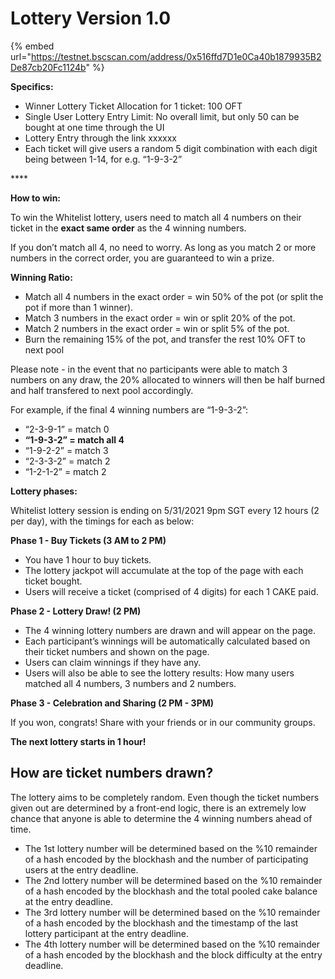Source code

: # Lottery Version 1.0

{% embed url="https://testnet.bscscan.com/address/0x516ffd7D1e0Ca40b1879935B2De87cb20Fc1124b" %}





**Specifics:**

* Winner Lottery Ticket Allocation for 1 ticket: 100 OFT
* Single User Lottery Entry Limit: No overall limit, but only 50 can be bought at one time through the UI
* Lottery Entry through the link xxxxxx
* Each ticket will give users a random 5 digit combination with each digit being between 1-14, for e.g. “1-9-3-2”

\*\*\*\*

**How to win:**

To win the Whitelist lottery, users need to match all 4 numbers on their ticket in the **exact same order** as the 4 winning numbers.

If you don’t match all 4, no need to worry. As long as you match 2 or more numbers in the correct order, you are guaranteed to win a prize.  


**Winning Ratio:**

* Match all 4 numbers in the exact order = win 50% of the pot \(or split the pot if more than 1 winner\). 
* Match 3 numbers in the exact order = win or split 20% of the pot.
* Match 2 numbers in the exact order = win or split 5% of the pot.
* Burn the remaining 15% of the pot, and transfer the rest 10% OFT to next pool

Please note - in the event that no participants were able to match 3 numbers on any draw, the 20% allocated to winners will then be half burned and half transfered to next pool accordingly.

For example, if the final 4 winning numbers are “1-9-3-2”:  


* “2-3-9-1” = match 0
* **“1-9-3-2” = match all 4**
* “1-9-2-2” = match 3
* “2-3-3-2” = match 2
* “1-2-1-2” = match 2



**Lottery phases:**  


Whitelist lottery session is ending on 5/31/2021 9pm SGT every 12 hours \(2 per day\), with the timings for each as below:  


**Phase 1 - Buy Tickets \(3 AM to 2 PM\)**

* You have 1 hour to buy tickets. 
* The lottery jackpot will accumulate at the top of the page with each ticket bought.
* Users will receive a ticket \(comprised of 4 digits\) for each 1 CAKE paid.

**Phase 2 - Lottery Draw! \(2 PM\)**

* The 4 winning lottery numbers are drawn and will appear on the page. 
* Each participant’s winnings will be automatically calculated based on their ticket numbers and shown on the page.
* Users can claim winnings if they have any.
* Users will also be able to see the lottery results: How many users matched all 4 numbers, 3 numbers and 2 numbers. 

**Phase 3 - Celebration and Sharing \(2 PM - 3PM\)**

If you won, congrats! Share with your friends or in our community groups.

**The next lottery starts in 1 hour!**

## **How are ticket numbers drawn?**

The lottery aims to be completely random. Even though the ticket numbers given out are determined by a front-end logic, there is an extremely low chance that anyone is able to determine the 4 winning numbers ahead of time.  


* The 1st lottery number will be determined based on the %10 remainder of a hash encoded by the blockhash and the number of participating users at the entry deadline.
* The 2nd lottery number will be determined based on the %10 remainder of a hash encoded by the blockhash and the total pooled cake balance at the entry deadline.
* The 3rd lottery number will be determined based on the %10 remainder of a hash encoded by the blockhash and the timestamp of the last lottery participant at the entry deadline.
* The 4th lottery number will be determined based on the %10 remainder of a hash encoded by the blockhash and the block difficulty at the entry deadline.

----------

> **Task goal**: In the records, which lines mention the word "Whitelist"? Copy those lines.

> **Task result**:
To win the Whitelist lottery, users need to match all 4 numbers on their ticket in the **exact same order** as the 4 winning numbers.
Whitelist lottery session is ending on 5/31/2021 9pm SGT every 12 hours \(2 per day\), with the timings for each as below:  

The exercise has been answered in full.